Chapitre 2 : Un vague air de renard (lelivredejeremie)
Le 25 janvier 2022 à 8h00 près du Saule.
Je joue décidément trop, j’ai l’impression de me retrouver dans un vidéogame en ligne : le foin sauvage est lentement agité de mouvements réguliers, comme lorsqu’on est en stand-by, avec au sommet de la colline, le saule, symbolique, où on trouve forcément les indices d’une quête.
Une chose est déjà sûre, je suis au bon endroit : la cascade, le saule, et… Céline qui n’est pas là. Pourtant, j’ai suivi ce que je suppose être ses traces : une mince ligne de hautes herbes écrasées, le passage d’une seule personne, forcément elle, mais alors, serait-elle repartie par le même chemin ? Non, ça n’a aucun sens, sinon pourquoi nous convoquer ?
En contournant l’arbre, je découvre une autre piste, plus large, et donc marquée par plusieurs paires de pas, qui mènent à un chemin de terre, trop sec que pour y discerner des traces de roues, mais tâché de gouttes d’huile, trop peu cependant pour imaginer pouvoir suivre une quelconque piste.
Le seul indice précieux est la présence de son camée fétiche au bord du sentier, un cadeau de sa grand-mère adorée, qui luit faiblement sous le soleil de fin de matinée. Il est improbable qu’il se soit détaché tout seul, les bijoux anciens étaient faits pour durer, donc… Elle a dû le laisser tomber pour nous laisser un signe, vraiment peu rassurant pour le coup.
Je suis lentement remonté vers le saule, n’ayant d’autre choix que d’y attendre les autres destinataires de son mail finalement assez cryptique, à détruire après lecture…
J’en ai pourtant retenu l’essentiel, le lieu du rendez-vous, que je pensais être notre arbre, mais qu’elle partage visiblement avec trois autres mecs, qui lui y ont peut-être accordé, eux, plus que leur conversation, vu que, perso… Non mais où je vais, là ? Je serais jaloux des fréquentations d’une fille ?
Je vois une silhouette lentement remonter le pré, mais qui est-ce ? Tom-le-méditatif, Alex-le-redresseur-de-torts, ou Mike-le-hardi ? Le premier, je pense… Mais qu’est-ce que ça fait de moi ? Les qualificatifs d’Attrape-Rêve me flattent légèrement, pas sûr de les mériter, mais bon…
— Hmmm… Tu as un vague air de renard, je capte l’allusion de Céline mais on verra si tu es vraiment rusé, tu dois être Jérémie…
— Sympa, merci, et tu es ? ai-je demandé.

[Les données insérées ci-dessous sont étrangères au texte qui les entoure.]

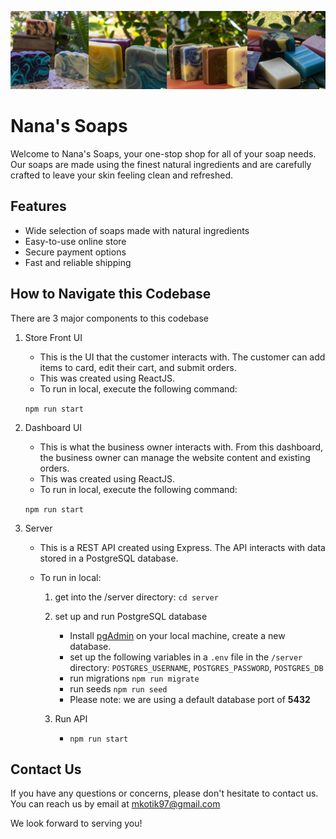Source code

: [![Nanas Soaps banner](banner.png)](https://main--musing-goldberg-c3d5b7.netlify.app/)

# Nana's Soaps

Welcome to Nana's Soaps, your one-stop shop for all of your soap needs. Our soaps are made using the finest natural ingredients and are carefully crafted to leave your skin feeling clean and refreshed.

## Features

- Wide selection of soaps made with natural ingredients
- Easy-to-use online store
- Secure payment options
- Fast and reliable shipping

## How to Navigate this Codebase

There are 3 major components to this codebase

1. Store Front UI

   - This is the UI that the customer interacts with. The customer can add items to card, edit their cart, and submit orders.
   - This was created using ReactJS.
   - To run in local, execute the following command:

   `npm run start`

2. Dashboard UI

   - This is what the business owner interacts with. From this dashboard, the business owner can manage the website content and existing orders.
   - This was created using ReactJS.
   - To run in local, execute the following command:

   `npm run start`

3. Server

   - This is a REST API created using Express. The API interacts with data stored in a PostgreSQL database.
   - To run in local:

     1. get into the /server directory: `cd server`

     2. set up and run PostgreSQL database

        - Install [pgAdmin](https://www.pgadmin.org/) on your local machine, create a new database.
        - set up the following variables in a `.env` file in the `/server` directory: `POSTGRES_USERNAME`, `POSTGRES_PASSWORD`, `POSTGRES_DB`
        - run migrations `npm run migrate`
        - run seeds `npm run seed`
        - Please note: we are using a default database port of **5432**

     3. Run API

        - `npm run start`

## Contact Us

If you have any questions or concerns, please don't hesitate to contact us. You can reach us by email at mkotik97@gmail.com

We look forward to serving you!
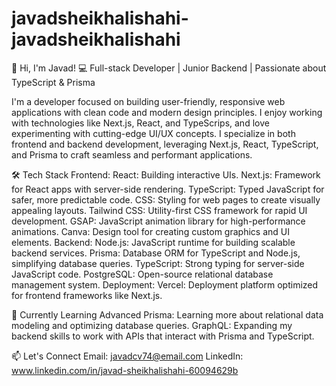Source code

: # javadsheikhalishahi-javadsheikhalishahi

👋 Hi, I'm Javad!
💻 Full-stack Developer | Junior Backend | Passionate about TypeScript & Prisma

   I'm a developer focused on building user-friendly, responsive web applications with clean code and modern design principles. I enjoy working with technologies like Next.js, React, and TypeScrips, and love 
   experimenting with cutting-edge UI/UX concepts. I specialize in both frontend and backend development, leveraging Next.js, React, TypeScript, and Prisma to craft seamless and performant applications.

🛠 Tech Stack
  Frontend:
      React: Building interactive UIs.
      Next.js: Framework for React apps with server-side rendering.
      TypeScript: Typed JavaScript for safer, more predictable code.
      CSS: Styling for web pages to create visually appealing layouts.
      Tailwind CSS: Utility-first CSS framework for rapid UI development.
      GSAP: JavaScript animation library for high-performance animations.
      Canva: Design tool for creating custom graphics and UI elements.
Backend:
      Node.js: JavaScript runtime for building scalable backend services.
      Prisma: Database ORM for TypeScript and Node.js, simplifying database queries.
      TypeScript: Strong typing for server-side JavaScript code.
      PostgreSQL: Open-source relational database management system.
Deployment:
      Vercel: Deployment platform optimized for frontend frameworks like Next.js.

🌱 Currently Learning
     Advanced Prisma: Learning more about relational data modeling and optimizing database queries.
     GraphQL: Expanding my backend skills to work with APIs that interact with Prisma and TypeScript.

📫 Let's Connect
    Email: javadcv74@email.com
    LinkedIn: www.linkedin.com/in/javad-sheikhalishahi-60094629b
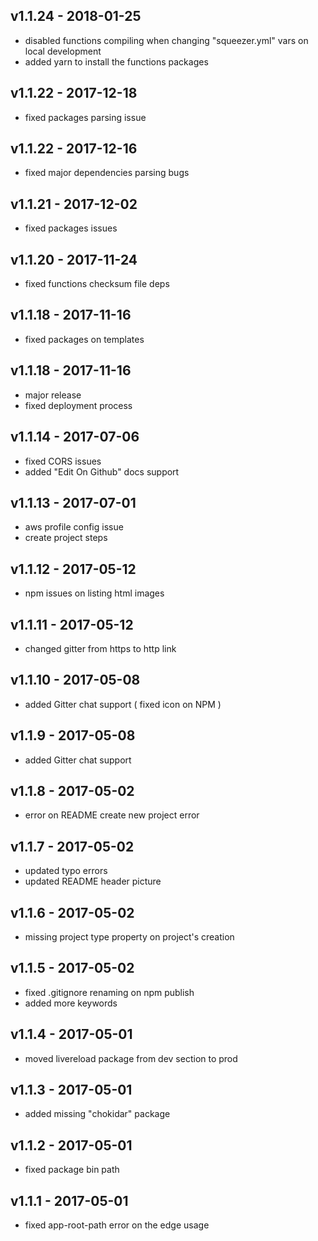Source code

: ## v1.1.24 - 2018-01-25
- disabled functions compiling when changing "squeezer.yml" vars on local development
- added yarn to install the functions packages

## v1.1.22 - 2017-12-18
- fixed packages parsing issue

## v1.1.22 - 2017-12-16
- fixed major dependencies parsing bugs
## v1.1.21 - 2017-12-02
- fixed packages issues

## v1.1.20 - 2017-11-24
- fixed functions checksum file deps

## v1.1.18 - 2017-11-16
- fixed packages on templates

## v1.1.18 - 2017-11-16
- major release
- fixed deployment process

## v1.1.14 - 2017-07-06
- fixed CORS issues
- added "Edit On Github" docs support

## v1.1.13 - 2017-07-01
- aws profile config issue
- create project steps

## v1.1.12 - 2017-05-12
- npm issues on listing html images 

## v1.1.11 - 2017-05-12
- changed gitter from https to http link

## v1.1.10 - 2017-05-08
- added Gitter chat support ( fixed icon on NPM )

## v1.1.9 - 2017-05-08
- added Gitter chat support

## v1.1.8 - 2017-05-02
- error on README create new project error

## v1.1.7 - 2017-05-02
- updated typo errors
- updated README header picture

## v1.1.6 - 2017-05-02
- missing project type property on project's creation

## v1.1.5 - 2017-05-02
- fixed .gitignore renaming on npm publish
- added more keywords

## v1.1.4 - 2017-05-01
- moved livereload package from dev section to prod

## v1.1.3 - 2017-05-01
- added missing "chokidar" package

## v1.1.2 - 2017-05-01
- fixed package bin path

## v1.1.1 - 2017-05-01
- fixed app-root-path error on the edge usage
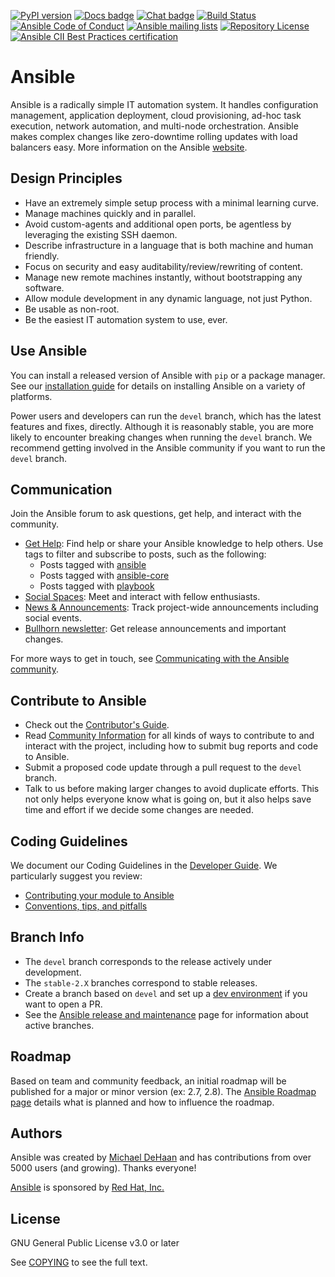 [![PyPI version](https://img.shields.io/pypi/v/ansible-core.svg)](https://pypi.org/project/ansible-core)
[![Docs badge](https://img.shields.io/badge/docs-latest-brightgreen.svg)](https://docs.ansible.com/ansible/latest/)
[![Chat badge](https://img.shields.io/badge/chat-IRC-brightgreen.svg)](https://docs.ansible.com/ansible/latest/community/communication.html)
[![Build Status](https://dev.azure.com/ansible/ansible/_apis/build/status/CI?branchName=devel)](https://dev.azure.com/ansible/ansible/_build/latest?definitionId=20&branchName=devel)
[![Ansible Code of Conduct](https://img.shields.io/badge/code%20of%20conduct-Ansible-silver.svg)](https://docs.ansible.com/ansible/latest/community/code_of_conduct.html)
[![Ansible mailing lists](https://img.shields.io/badge/mailing%20lists-Ansible-orange.svg)](https://docs.ansible.com/ansible/latest/community/communication.html#mailing-list-information)
[![Repository License](https://img.shields.io/badge/license-GPL%20v3.0-brightgreen.svg)](COPYING)
[![Ansible CII Best Practices certification](https://bestpractices.coreinfrastructure.org/projects/2372/badge)](https://bestpractices.coreinfrastructure.org/projects/2372)

# Ansible

Ansible is a radically simple IT automation system. It handles
configuration management, application deployment, cloud provisioning,
ad-hoc task execution, network automation, and multi-node orchestration. Ansible makes complex
changes like zero-downtime rolling updates with load balancers easy. More information on the Ansible [website](https://ansible.com/).

## Design Principles

* Have an extremely simple setup process with a minimal learning curve.
* Manage machines quickly and in parallel.
* Avoid custom-agents and additional open ports, be agentless by
  leveraging the existing SSH daemon.
* Describe infrastructure in a language that is both machine and human
  friendly.
* Focus on security and easy auditability/review/rewriting of content.
* Manage new remote machines instantly, without bootstrapping any
  software.
* Allow module development in any dynamic language, not just Python.
* Be usable as non-root.
* Be the easiest IT automation system to use, ever.

## Use Ansible

You can install a released version of Ansible with `pip` or a package manager. See our
[installation guide](https://docs.ansible.com/ansible/latest/installation_guide/intro_installation.html) for details on installing Ansible
on a variety of platforms.

Power users and developers can run the `devel` branch, which has the latest
features and fixes, directly. Although it is reasonably stable, you are more likely to encounter
breaking changes when running the `devel` branch. We recommend getting involved
in the Ansible community if you want to run the `devel` branch.

## Communication

Join the Ansible forum to ask questions, get help, and interact with the
community.

* [Get Help](https://forum.ansible.com/c/help/6): Find help or share your Ansible knowledge to help others.
  Use tags to filter and subscribe to posts, such as the following:
  * Posts tagged with [ansible](https://forum.ansible.com/tag/ansible)
  * Posts tagged with [ansible-core](https://forum.ansible.com/tag/ansible-core)
  * Posts tagged with [playbook](https://forum.ansible.com/tag/playbook)
* [Social Spaces](https://forum.ansible.com/c/chat/4): Meet and interact with fellow enthusiasts.
* [News & Announcements](https://forum.ansible.com/c/news/5): Track project-wide announcements including social events.
* [Bullhorn newsletter](https://docs.ansible.com/ansible/devel/community/communication.html#the-bullhorn): Get release announcements and important changes.

For more ways to get in touch, see [Communicating with the Ansible community](https://docs.ansible.com/ansible/devel/community/communication.html).

## Contribute to Ansible

* Check out the [Contributor's Guide](./.github/CONTRIBUTING.md).
* Read [Community Information](https://docs.ansible.com/ansible/latest/community) for all
  kinds of ways to contribute to and interact with the project,
  including how to submit bug reports and code to Ansible.
* Submit a proposed code update through a pull request to the `devel` branch.
* Talk to us before making larger changes
  to avoid duplicate efforts. This not only helps everyone
  know what is going on, but it also helps save time and effort if we decide
  some changes are needed.

## Coding Guidelines

We document our Coding Guidelines in the [Developer Guide](https://docs.ansible.com/ansible/devel/dev_guide/). We particularly suggest you review:

* [Contributing your module to Ansible](https://docs.ansible.com/ansible/devel/dev_guide/developing_modules_checklist.html)
* [Conventions, tips, and pitfalls](https://docs.ansible.com/ansible/devel/dev_guide/developing_modules_best_practices.html)

## Branch Info

* The `devel` branch corresponds to the release actively under development.
* The `stable-2.X` branches correspond to stable releases.
* Create a branch based on `devel` and set up a [dev environment](https://docs.ansible.com/ansible/latest/dev_guide/developing_modules_general.html#common-environment-setup) if you want to open a PR.
* See the [Ansible release and maintenance](https://docs.ansible.com/ansible/devel/reference_appendices/release_and_maintenance.html) page for information about active branches.

## Roadmap

Based on team and community feedback, an initial roadmap will be published for a major or minor version (ex: 2.7, 2.8).
The [Ansible Roadmap page](https://docs.ansible.com/ansible/devel/roadmap/) details what is planned and how to influence the roadmap.

## Authors

Ansible was created by [Michael DeHaan](https://github.com/mpdehaan)
and has contributions from over 5000 users (and growing). Thanks everyone!

[Ansible](https://www.ansible.com) is sponsored by [Red Hat, Inc.](https://www.redhat.com)

## License

GNU General Public License v3.0 or later

See [COPYING](COPYING) to see the full text.
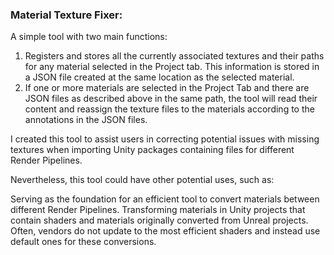 ### **Material Texture Fixer:**

A simple tool with two main functions:

1. Registers and stores all the currently associated textures and their paths for any material selected in the Project tab. This information is stored in a JSON file created at the same location as the selected material.
2. If one or more materials are selected in the Project Tab and there are JSON files as described above in the same path, the tool will read their content and reassign the texture files to the materials according to the annotations in the JSON files.

I created this tool to assist users in correcting potential issues with missing textures when importing Unity packages containing files for different Render Pipelines.

Nevertheless, this tool could have other potential uses, such as:

Serving as the foundation for an efficient tool to convert materials between different Render Pipelines.
Transforming materials in Unity projects that contain shaders and materials originally converted from Unreal projects. Often, vendors do not update to the most efficient shaders and instead use default ones for these conversions.





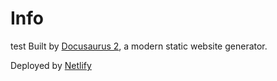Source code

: # Info

test
Built by [Docusaurus 2](https://docusaurus.io/), a modern static website generator.

Deployed by [Netlify](https://app.netlify.com/sites/quiet-centaur-34a719/deploys)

— Tom, mais tu ne devais pas non plus savoir bien plus que mon prénom, comme moi les vôtres, je n’ai vraiment appris votre présence dans sa vie qu’à la réception de son mail. Tu as dû également tenter d’imaginer les autres… Dans ton cas, ce que Céline avait écrit éliminait l’option du guerrier tout couturé, alors, malice et art du camouflage, dis-moi… sorcier ?
— Hein ? Aaah ! Ouais, enfin, mage en fait. Mais du coup, on peut voir tes cicatrices… guerrier ? j’ai grogné, d’un ton boudeur.
— Hahaha ! Non, je n’en ai pas. Au quotidien, je ne risque qu’une occasionnelle microcoupure sur le fil d’une feuille de papier, je suis documentaliste. Ce qui risque de ne pas beaucoup me servir, vu le ton inquiétant du mail de Céline, et du danger de plus en plus réel qu'elle court...
— Il ne reste qu’à espérer que les autres seront moins bras cassés que nous s’il y a de la castagne. Sinon, sans prétendre être particulièrement rusé, j’ai tout de même remarqué…
Je lui expose rapidement mes découvertes.
— Tu prends des points, petit ! Tout ça se tient, et colle assez avec ce que Céline craignait.
— C’est si sérieux ? ai-je murmuré, bien inutilement, au milieu de nulle part.
— Tu n’es pas trop au fait de l’actualité, on dirait. Tu sors de ta chambre, parfois ?
— Non mais ouiiiii ! Je m’informe, et j’ai des relations sociales… avec d’autres… humains, et tout.
— Sur quelles plateformes ?
— Ben… 9gag et… OK, Neverwinter, puis Grin… Enfin, une autre. Bref, ça va, j’ai compris ! Mais je sais tout de même que Céline devient ambassadrice des droits de l’homme pour les Nations Réunies.
— Je te taquine, tu n’es pas un geek absolu, j’ai compris. Mais sinon, dans la vraie vie, socialement… ?
— C’est parfois… un peu plus… compliqué. Mais on ne parle pas de moi, là, juste de Céline ! Alors, on fait quoi ?
— On attend les autres, il y a plus dans quatre têtes que dans deux…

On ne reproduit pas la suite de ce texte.